Provided information:
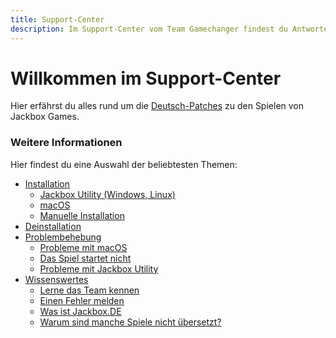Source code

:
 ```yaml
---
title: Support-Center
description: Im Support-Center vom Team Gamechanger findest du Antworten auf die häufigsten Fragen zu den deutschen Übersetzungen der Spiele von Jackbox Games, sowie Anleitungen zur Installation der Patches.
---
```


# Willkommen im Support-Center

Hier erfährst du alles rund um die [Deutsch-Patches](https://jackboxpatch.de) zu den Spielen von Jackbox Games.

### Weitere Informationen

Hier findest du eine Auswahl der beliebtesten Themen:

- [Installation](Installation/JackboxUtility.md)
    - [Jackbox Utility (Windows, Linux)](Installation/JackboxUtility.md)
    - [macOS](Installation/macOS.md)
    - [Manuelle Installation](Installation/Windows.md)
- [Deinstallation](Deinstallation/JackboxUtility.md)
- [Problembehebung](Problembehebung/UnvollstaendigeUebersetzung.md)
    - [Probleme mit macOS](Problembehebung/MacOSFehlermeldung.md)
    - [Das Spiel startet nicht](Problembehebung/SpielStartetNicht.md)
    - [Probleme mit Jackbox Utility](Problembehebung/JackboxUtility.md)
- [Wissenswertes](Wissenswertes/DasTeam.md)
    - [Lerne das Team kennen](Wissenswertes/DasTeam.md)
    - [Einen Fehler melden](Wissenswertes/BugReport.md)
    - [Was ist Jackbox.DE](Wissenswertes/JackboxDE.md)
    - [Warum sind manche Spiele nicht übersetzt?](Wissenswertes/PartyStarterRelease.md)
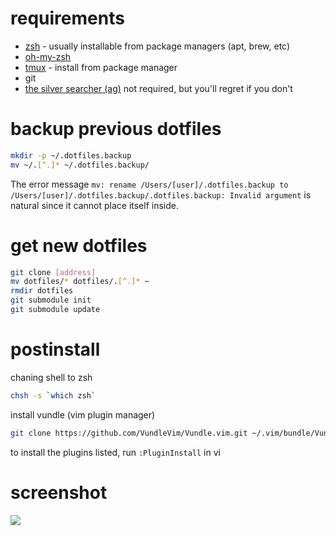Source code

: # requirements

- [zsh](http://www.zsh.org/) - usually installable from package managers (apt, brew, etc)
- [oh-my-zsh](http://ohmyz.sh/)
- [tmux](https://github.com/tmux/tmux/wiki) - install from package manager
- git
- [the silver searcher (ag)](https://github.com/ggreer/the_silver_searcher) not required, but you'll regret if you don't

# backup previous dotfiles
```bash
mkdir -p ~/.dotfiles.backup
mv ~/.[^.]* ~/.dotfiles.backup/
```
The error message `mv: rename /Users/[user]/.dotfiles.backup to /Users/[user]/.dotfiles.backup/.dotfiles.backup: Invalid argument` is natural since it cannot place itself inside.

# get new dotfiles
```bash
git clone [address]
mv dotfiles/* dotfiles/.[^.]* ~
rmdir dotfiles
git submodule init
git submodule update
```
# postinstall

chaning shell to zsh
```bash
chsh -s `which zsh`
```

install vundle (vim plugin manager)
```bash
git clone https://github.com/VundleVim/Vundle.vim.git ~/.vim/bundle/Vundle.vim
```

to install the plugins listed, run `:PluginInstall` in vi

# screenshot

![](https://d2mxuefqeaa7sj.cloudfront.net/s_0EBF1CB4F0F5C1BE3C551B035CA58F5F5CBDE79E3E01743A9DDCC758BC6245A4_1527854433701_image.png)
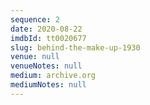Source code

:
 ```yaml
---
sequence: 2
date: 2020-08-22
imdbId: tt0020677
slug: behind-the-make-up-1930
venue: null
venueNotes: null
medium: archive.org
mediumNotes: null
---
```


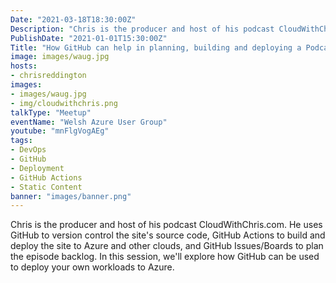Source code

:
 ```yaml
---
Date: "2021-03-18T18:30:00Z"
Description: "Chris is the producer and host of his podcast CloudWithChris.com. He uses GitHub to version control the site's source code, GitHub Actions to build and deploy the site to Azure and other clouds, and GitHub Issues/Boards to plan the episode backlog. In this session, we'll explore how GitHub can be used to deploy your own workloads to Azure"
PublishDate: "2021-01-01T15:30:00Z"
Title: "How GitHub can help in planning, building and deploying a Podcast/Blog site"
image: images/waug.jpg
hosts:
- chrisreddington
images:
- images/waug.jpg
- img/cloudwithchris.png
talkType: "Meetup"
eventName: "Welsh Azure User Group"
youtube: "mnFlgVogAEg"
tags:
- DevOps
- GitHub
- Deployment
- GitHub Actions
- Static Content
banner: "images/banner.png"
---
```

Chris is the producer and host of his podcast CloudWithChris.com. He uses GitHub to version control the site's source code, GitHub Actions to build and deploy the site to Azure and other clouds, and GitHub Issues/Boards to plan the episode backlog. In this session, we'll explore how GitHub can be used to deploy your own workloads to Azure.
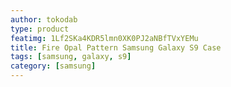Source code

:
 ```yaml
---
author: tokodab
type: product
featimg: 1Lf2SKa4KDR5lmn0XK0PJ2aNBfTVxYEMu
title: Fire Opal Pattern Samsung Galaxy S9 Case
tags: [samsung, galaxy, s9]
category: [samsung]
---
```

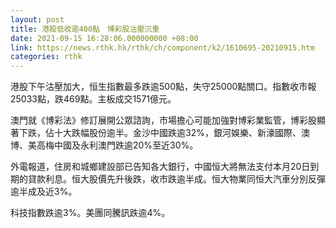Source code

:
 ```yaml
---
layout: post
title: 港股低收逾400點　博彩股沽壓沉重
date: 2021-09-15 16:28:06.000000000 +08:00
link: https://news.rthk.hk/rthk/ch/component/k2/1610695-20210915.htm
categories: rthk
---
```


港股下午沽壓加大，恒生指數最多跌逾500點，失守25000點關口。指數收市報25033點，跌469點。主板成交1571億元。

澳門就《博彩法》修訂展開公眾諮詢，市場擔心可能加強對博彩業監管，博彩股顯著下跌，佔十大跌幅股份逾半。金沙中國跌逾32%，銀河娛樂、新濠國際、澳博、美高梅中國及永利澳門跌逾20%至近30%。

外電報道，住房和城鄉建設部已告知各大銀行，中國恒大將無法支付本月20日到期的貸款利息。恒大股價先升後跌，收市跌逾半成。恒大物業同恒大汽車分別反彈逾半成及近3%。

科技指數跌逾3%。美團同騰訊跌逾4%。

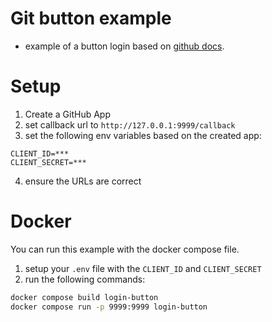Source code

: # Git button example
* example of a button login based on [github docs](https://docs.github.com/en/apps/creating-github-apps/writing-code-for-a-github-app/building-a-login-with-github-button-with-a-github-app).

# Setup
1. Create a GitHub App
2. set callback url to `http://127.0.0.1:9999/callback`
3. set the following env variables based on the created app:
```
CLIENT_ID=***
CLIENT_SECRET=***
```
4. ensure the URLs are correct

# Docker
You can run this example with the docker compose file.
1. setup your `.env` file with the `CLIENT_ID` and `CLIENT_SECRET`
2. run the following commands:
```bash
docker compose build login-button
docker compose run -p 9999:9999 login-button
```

* * *

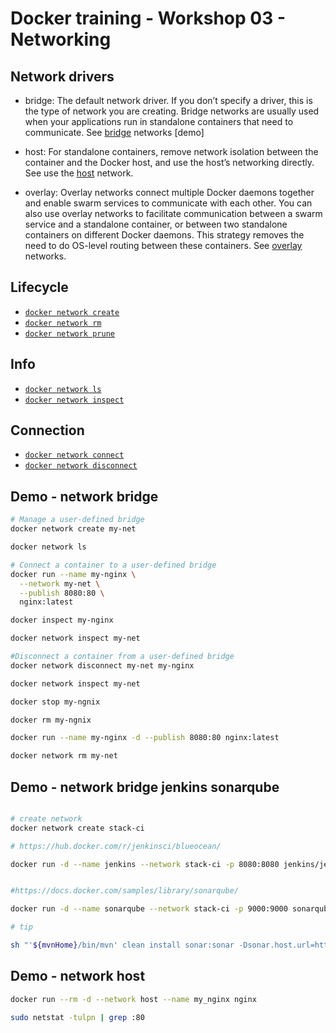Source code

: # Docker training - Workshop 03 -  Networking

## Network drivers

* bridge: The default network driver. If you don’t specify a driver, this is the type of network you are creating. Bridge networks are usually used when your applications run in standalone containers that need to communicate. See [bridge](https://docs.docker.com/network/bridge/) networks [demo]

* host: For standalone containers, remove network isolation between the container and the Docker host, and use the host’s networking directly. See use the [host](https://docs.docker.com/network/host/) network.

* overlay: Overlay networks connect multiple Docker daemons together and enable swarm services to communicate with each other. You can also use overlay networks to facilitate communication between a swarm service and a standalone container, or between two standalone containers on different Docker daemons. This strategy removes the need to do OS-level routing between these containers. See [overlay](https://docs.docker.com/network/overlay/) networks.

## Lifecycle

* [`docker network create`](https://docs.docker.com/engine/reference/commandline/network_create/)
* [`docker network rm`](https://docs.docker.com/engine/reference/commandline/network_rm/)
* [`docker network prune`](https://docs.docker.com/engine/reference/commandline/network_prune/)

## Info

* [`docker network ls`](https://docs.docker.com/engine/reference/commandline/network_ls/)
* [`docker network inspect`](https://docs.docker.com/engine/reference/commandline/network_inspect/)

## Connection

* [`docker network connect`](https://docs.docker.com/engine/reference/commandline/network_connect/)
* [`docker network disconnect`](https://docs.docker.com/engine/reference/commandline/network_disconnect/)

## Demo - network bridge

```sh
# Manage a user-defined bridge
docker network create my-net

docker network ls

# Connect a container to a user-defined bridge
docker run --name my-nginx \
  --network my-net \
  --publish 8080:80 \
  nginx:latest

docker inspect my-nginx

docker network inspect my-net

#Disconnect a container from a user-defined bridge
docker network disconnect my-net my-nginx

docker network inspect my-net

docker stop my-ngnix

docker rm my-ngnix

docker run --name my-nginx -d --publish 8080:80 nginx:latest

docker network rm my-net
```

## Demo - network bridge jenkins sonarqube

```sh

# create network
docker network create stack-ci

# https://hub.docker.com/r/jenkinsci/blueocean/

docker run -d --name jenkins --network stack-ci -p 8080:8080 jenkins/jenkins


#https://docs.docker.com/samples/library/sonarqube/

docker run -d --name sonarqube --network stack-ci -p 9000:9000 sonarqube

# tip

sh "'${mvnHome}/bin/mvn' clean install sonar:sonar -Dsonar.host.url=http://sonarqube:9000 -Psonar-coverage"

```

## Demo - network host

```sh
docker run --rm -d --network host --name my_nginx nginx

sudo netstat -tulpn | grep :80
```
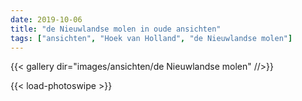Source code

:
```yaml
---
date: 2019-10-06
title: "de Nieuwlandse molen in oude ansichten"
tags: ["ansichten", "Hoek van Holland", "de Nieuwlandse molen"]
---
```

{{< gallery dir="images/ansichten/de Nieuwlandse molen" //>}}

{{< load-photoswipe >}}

Try it: Each line in the data that holds the string "button" should be found and copied.

Finished task:
: # Git button example
* example of a button login based on [github docs](https://docs.github.com/en/apps/creating-github-apps/writing-code-for-a-github-app/building-a-login-with-github-button-with-a-github-app).
docker compose build login-button
docker compose run -p 9999:9999 login-button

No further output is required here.